The settlement talks between the United States Commodity Futures Trading Commission (CFTC) and former Deutsche Bank trader James Vorley have taken a turn for the worse.
Less than two months after the CFTC said it had reached a settlement in principle with Vorley, who stands accused of spoofing the futures market, the regulator has informed the Illinois Northern District Court that the talks have stalled.
According to a status update submitted at the Court on October 18, 2021, following good faith efforts to finalize a proposed Consent Order, the CFTC and Vorley are at an impasse and unable to resolve the matter at this time.
Accordingly, the CFTC and Vorley request that the stay be lifted to allow the litigation to proceed against Vorley.
The CFTC case against James Vorley and Cedric Chanu was launched in January 2018. The regulator charged them with spoofing and engaging in a manipulative and deceptive scheme in the precious metals futures markets.

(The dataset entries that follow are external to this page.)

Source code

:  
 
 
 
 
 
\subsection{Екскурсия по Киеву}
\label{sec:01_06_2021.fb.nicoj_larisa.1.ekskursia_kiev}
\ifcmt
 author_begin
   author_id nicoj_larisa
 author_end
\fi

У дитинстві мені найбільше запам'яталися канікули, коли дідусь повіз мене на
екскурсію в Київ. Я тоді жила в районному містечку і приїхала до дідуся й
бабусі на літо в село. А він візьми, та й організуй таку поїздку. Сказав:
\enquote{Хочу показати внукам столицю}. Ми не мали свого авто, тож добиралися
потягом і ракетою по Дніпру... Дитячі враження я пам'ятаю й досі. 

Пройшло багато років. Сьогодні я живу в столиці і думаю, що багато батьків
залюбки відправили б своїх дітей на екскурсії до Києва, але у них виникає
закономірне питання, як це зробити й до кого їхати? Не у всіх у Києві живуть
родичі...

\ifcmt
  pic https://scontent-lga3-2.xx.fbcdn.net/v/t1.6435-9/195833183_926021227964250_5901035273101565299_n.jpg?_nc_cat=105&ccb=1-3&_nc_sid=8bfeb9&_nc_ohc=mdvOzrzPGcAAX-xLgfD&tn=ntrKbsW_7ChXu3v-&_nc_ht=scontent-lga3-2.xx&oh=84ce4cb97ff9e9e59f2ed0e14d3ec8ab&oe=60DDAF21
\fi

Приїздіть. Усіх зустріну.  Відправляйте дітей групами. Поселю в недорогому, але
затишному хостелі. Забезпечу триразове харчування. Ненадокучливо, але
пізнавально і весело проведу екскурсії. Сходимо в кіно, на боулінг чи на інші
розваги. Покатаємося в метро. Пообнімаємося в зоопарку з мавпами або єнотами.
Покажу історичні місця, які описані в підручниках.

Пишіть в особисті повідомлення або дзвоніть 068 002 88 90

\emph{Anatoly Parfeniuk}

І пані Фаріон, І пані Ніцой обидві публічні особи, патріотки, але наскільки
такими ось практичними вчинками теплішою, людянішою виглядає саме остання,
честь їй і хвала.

The CFTC Complaint alleges that beginning in at least May 2008 and continuing through at least July 2013, while employed at a large financial institution, Vorley and Chanu engaged in a manipulative and deceptive scheme while placing orders and trading in the precious metals futures markets on a registered entity. Specifically, in furtherance of the scheme, Vorley and Chanu repeatedly engaged in manipulative or deceptive acts and practices by spoofing (bidding or offering with the intent to cancel the bid or offer before execution).
In June, in a parallel criminal case, Vorley and Chanu were each sentenced to a term of imprisonment of one year and one day. They are challenging these sentences.